There is no alderman's house in the neighbourhood, with or without Venetian blinds, but that matters little.

It is by a succession of steeply rising and falling, winding and narrow country lanes that the Preceptory of the Knights Templars of St. John of Jerusalem, near Swingfield Minnis, is reached. Like so many other ancient religious establishments, it is now a farmstead. Not altogether picturesque, and wearing very few outward signs of antiquity, it might readily be passed by those not keenly in quest of it, except for the existence of the three tall Early English windows prominent in one of the gables. An inspection of the farmhouse proves that thrifty use has been made of the old buildings, the hall, the principal ancient feature, with fine old timber roof, being divided for domestic purposes into two floors. Modern walls and fireplaces combine to almost wholly alter the internal arrangements. A long, buttressed, monastic barn of great antiquity is pictured in Knight's Old England, published some sixty years ago, but it has long since disappeared in the insensate rage for "improvement," and there is very little of interest now to be seen outside the farmhouse. But whatever it lacks in picturesque aspect, the glamour of romance thrown over the spot by the legend redeems it from the commonplace.

THE PRECEPTORY, SWINGFIELD MINNIS.

Rival explanations of the singular name of Swingfield Minnis divide opinion as to whether the first word means "Swinefield" or "Sweyn's Field," but a striking confirmation of the theory that it is named after that Danish king, and of the vague records of his having achieved a victory here, was afforded by the discovery of a quantity of human bones in modern times, in the course of which were described by a newspaper as "some agricultural operations," when the ancient surrounding heath or common-land was, for the first time in its history, enclosed and broken into for cultivation. If we, in our commonplace way, translate "agricultural operations" into "ploughing," we shall probably be correct.
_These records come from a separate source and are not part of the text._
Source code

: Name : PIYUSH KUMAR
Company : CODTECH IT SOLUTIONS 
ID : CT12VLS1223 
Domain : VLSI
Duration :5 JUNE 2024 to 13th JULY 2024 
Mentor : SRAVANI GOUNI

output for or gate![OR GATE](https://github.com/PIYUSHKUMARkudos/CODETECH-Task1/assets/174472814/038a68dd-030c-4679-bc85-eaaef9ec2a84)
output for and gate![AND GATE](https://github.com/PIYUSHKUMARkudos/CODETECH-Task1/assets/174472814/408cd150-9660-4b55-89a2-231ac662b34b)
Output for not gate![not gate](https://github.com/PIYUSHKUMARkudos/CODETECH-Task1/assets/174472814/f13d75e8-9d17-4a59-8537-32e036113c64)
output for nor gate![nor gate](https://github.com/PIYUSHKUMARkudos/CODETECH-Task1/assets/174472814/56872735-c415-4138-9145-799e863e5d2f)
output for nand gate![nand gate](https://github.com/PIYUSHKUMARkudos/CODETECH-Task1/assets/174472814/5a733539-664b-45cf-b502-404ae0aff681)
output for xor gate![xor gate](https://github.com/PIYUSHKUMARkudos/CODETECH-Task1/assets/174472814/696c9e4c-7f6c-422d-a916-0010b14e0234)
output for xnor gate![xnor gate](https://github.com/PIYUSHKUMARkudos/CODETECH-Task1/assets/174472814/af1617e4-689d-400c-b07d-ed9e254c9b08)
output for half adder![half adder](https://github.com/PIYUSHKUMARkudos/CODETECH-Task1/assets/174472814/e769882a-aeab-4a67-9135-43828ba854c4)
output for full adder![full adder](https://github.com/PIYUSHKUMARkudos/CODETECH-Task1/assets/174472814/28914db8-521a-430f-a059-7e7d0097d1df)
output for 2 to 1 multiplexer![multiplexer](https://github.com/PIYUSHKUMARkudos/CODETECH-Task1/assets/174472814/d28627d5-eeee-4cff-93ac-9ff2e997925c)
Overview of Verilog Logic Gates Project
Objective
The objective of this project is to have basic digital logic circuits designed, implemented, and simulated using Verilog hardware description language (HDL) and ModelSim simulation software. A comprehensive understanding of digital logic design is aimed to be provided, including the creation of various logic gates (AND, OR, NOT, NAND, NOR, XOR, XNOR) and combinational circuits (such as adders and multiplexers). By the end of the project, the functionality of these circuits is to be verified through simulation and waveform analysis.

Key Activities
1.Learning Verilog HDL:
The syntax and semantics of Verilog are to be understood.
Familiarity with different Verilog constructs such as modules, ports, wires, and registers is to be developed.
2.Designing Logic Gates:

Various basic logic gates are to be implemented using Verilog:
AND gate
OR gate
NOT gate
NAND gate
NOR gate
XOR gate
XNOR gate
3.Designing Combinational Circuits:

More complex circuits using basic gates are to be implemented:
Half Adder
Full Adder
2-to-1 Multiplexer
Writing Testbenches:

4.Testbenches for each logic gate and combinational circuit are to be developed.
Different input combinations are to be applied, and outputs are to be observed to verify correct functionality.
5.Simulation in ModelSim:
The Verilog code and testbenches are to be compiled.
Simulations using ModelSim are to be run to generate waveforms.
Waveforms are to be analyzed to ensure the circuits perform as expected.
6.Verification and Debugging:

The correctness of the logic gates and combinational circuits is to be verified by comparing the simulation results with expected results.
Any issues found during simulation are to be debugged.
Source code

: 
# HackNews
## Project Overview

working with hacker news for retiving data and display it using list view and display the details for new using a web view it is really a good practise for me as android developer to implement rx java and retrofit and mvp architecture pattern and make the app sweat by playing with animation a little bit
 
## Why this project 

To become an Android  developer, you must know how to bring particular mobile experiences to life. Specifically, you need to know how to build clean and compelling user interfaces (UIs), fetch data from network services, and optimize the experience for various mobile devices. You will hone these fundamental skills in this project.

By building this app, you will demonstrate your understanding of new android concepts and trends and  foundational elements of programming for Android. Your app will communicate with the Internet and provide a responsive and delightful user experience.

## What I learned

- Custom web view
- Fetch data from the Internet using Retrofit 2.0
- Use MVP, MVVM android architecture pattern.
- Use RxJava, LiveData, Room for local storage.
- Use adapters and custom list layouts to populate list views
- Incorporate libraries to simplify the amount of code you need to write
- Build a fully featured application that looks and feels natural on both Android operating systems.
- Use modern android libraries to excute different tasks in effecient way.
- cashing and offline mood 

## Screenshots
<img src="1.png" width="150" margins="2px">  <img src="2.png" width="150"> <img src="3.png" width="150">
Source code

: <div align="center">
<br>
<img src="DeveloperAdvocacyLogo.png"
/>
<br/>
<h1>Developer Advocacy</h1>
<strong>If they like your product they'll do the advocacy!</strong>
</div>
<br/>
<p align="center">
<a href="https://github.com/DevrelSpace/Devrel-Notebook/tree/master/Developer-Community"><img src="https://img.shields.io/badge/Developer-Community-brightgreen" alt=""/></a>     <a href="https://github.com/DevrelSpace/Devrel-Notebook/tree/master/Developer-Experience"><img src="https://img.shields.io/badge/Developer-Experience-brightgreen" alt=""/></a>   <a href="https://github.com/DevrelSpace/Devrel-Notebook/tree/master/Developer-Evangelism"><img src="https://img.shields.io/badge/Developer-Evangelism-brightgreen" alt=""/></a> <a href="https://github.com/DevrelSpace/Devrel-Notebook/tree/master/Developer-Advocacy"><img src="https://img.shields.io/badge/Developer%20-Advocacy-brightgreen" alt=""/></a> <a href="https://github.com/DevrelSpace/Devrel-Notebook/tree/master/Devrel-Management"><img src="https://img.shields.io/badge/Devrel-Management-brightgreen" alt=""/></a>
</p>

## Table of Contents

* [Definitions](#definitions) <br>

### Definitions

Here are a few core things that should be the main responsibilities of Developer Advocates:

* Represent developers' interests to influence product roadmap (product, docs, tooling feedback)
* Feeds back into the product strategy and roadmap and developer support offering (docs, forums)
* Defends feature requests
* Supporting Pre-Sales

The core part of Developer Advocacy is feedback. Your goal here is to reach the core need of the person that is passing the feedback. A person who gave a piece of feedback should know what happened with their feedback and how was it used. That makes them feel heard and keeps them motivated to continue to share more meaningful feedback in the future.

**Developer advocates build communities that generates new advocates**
The remains were at the time pronounced to be the relics of some long-forgotten fight. "Minnis" is a Cantise word for a piece of rough stony common, such as long existed here.

Barham, as freeholder in the district, was interested in this enclosure and was awarded his share of the spoil. "St. John's," the name by which the farm is known, is, as he says, in his note to the "Witches' Frolic," two miles from Tappington, but it certainly cannot be seen, as he would have us believe, over the intervening coppices, nor in any other way, as we presently discover on coming past Tappington into Denton, there joining on to a route described in an earlier chapter.